Le mage écarta les bras en un geste théâtral.
- Je suis Luvio Gujkir. Je sais tout ce qu'il se passe dans cette ville.
***
Dayana était assise sur un banc de pierre, dans le patio fleuri de la villa Gujkir. Elle ressassait ce qu'elle avait appris sur sa mère. Elle comprenait pourquoi elle ne lui en avait pas parlé, mais elle ne pouvait s'empêcher de lui en vouloir. Elle aurait préféré entendre cette histoire de sa bouche plutôt que celle d'un parfait inconnu. Cependant, elle en voulait encore plus à l'assassin de ses parents. C'était entièrement de sa faute s'ils n'avaient pas eu l'occasion de lui dire. C'était entièrement de sa faute s'ils n'avaient pas été là pour la guider lorsqu'elle avait découvert ses pouvoirs. C'était entièrement de sa faute si elle avait été privée de ses parents trop tôt. Si seulement elle savait qui était le responsable. Elle espérait du fond de son cœur qu'elle le découvrirait lorsqu'elle monterait sur le trône.
Bun la sortit de ses pensées en s'asseyant à côté d'elle.
- Merci, murmura-t-il après un silence, de m'avoir sauvé.
- Merci à toi, si toi et Freya n'aviez pas été là, je serais probablement morte.
- Oui mais toi, tu as failli perdre tes pouvoirs à cause de moi...
- C'est un détail, oublie ça, le rassura Dayana, un peu surprise par le nouveau comportement de Bun. L'important est que tout le monde aille bien.
- Mais toi tu ne vas toujours pas bien.
- Mais si je vais bi...
- Dayana, tu peux dire ce que tu veux, mais ton corps ne peut pas mentir. Tes yeux ne peuvent pas mentir.

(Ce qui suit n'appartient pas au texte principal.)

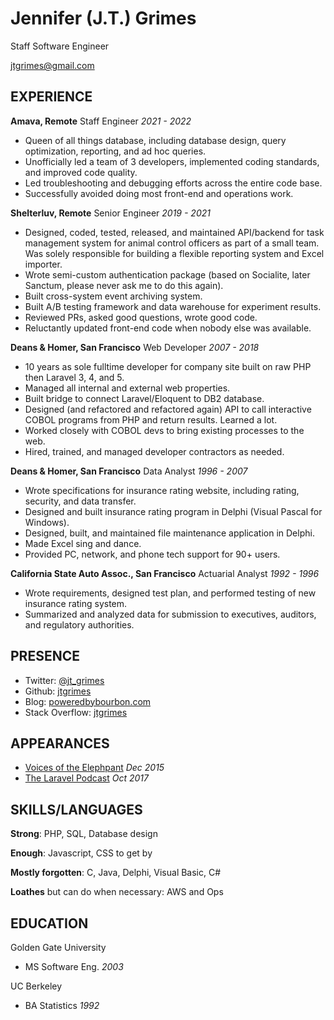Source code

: Jennifer (J.T.) Grimes
======================

Staff Software Engineer

[jtgrimes@gmail.com](jtgrimes@gmail.com)

EXPERIENCE
----------
**Amava, Remote** Staff Engineer _2021 - 2022_

* Queen of all things database, including database design, query optimization, reporting, and ad hoc queries.
* Unofficially led a team of 3 developers, implemented coding standards, and improved code quality.
* Led troubleshooting and debugging efforts across the entire code base.
* Successfully avoided doing most front-end and operations work.

**Shelterluv, Remote** Senior Engineer _2019 - 2021_

* Designed, coded, tested, released, and maintained API/backend for task management system for animal control officers as part of a small team. Was solely responsible for building a flexible reporting system and Excel importer.
* Wrote semi-custom authentication package (based on Socialite, later Sanctum, please never ask me to do this again).
* Built cross-system event archiving system.
* Built A/B testing framework and data warehouse for experiment results.
* Reviewed PRs, asked good questions, wrote good code.
* Reluctantly updated front-end code when nobody else was available.

**Deans & Homer, San Francisco** Web Developer _2007 - 2018_

* 10 years as sole fulltime developer for company site built on raw PHP then Laravel 3, 4, and 5.
* Managed all internal and external web properties.
* Built bridge to connect Laravel/Eloquent to DB2 database.
* Designed (and refactored and refactored again) API to call interactive COBOL programs from PHP and return results. Learned a lot.
* Worked closely with COBOL devs to bring existing processes to the web.
* Hired, trained, and managed developer contractors as needed.

**Deans & Homer, San Francisco** Data Analyst _1996 - 2007_

* Wrote specifications for insurance rating website, including rating, security, and data transfer.
* Designed and built insurance rating program in Delphi (Visual Pascal for Windows).
* Designed, built, and maintained file maintenance application in Delphi.
* Made Excel sing and dance.
* Provided PC, network, and phone tech support for 90+ users.

**California State Auto Assoc., San Francisco** Actuarial Analyst _1992 - 1996_

* Wrote requirements, designed test plan, and performed testing of new insurance rating system.
* Summarized and analyzed data for submission to executives, auditors, and regulatory authorities.

PRESENCE
--------
* Twitter: [@jt_grimes](https://twitter.com/jt_grimes/)
* Github: [jtgrimes](https://github.com/jtgrimes)
* Blog: [poweredbybourbon.com](https://poweredbybourbon.com)
* Stack Overflow: [jtgrimes](https://stackoverflow.com/users/1676/j-t-grimes)

APPEARANCES
-----------
* [Voices of the Elephpant](https://voicesoftheelephpant.com/2015/12/29/interview-with-j-t-grimes/) _Dec 2015_
* [The Laravel Podcast](http://www.laravelpodcast.com/74f05992) _Oct 2017_

SKILLS/LANGUAGES
---------
**Strong**: PHP, SQL, Database design

**Enough**: Javascript, CSS to get by

**Mostly forgotten**: C, Java, Delphi, Visual Basic, C#

**Loathes** but can do when necessary: AWS and Ops

EDUCATION
---------
Golden Gate University
* MS Software Eng. _2003_

UC Berkeley
* BA Statistics _1992_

- Je suis plus forte que j'en ai l'air, affirma la princesse en durcissant le ton.
- Je n'ai pas dit le contraire.
Le silence s'installa. Dayana se demanda ce qui n'allait pas avec le noryn. Il ne s'était jamais comporté de la sorte. Jusqu'ici tout n'était que haine et rage, mais à cet instant présent, il était attentionné et presque tendre. Qu'est-ce qui avait changé ?
Bun se leva, interrompant de nouveau ses réflexions. Il allait rentrer dans la villa, mais il s'arrêta juste devant la porte et se retourna.

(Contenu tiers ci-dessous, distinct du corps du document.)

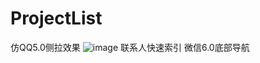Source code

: # ProjectList
仿QQ5.0侧拉效果
![image](https://github.com/zssAndroid/ProjectList/app/src/main/res/drawable/slidingmenu1.gif)
联系人快速索引
微信6.0底部导航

- Tu sais, tu es la personne la plus courageuse que je connaisse. Tu as le droit de dire quand ça ne va pas, ça ne retire en rien ta force. Le courage, ce n'est pas masquer ses faiblesses, mais continuer d'avancer malgré elles. C'est déjà ce que tu fais, et tu as le droit d'en parler pour soulager le fardeau qui pèse sur tes épaules.
Sans attendre de réponse, il rentra à l'intérieur et ferma la porte derrière lui.
La façade que Dayana portait depuis des années se fissura.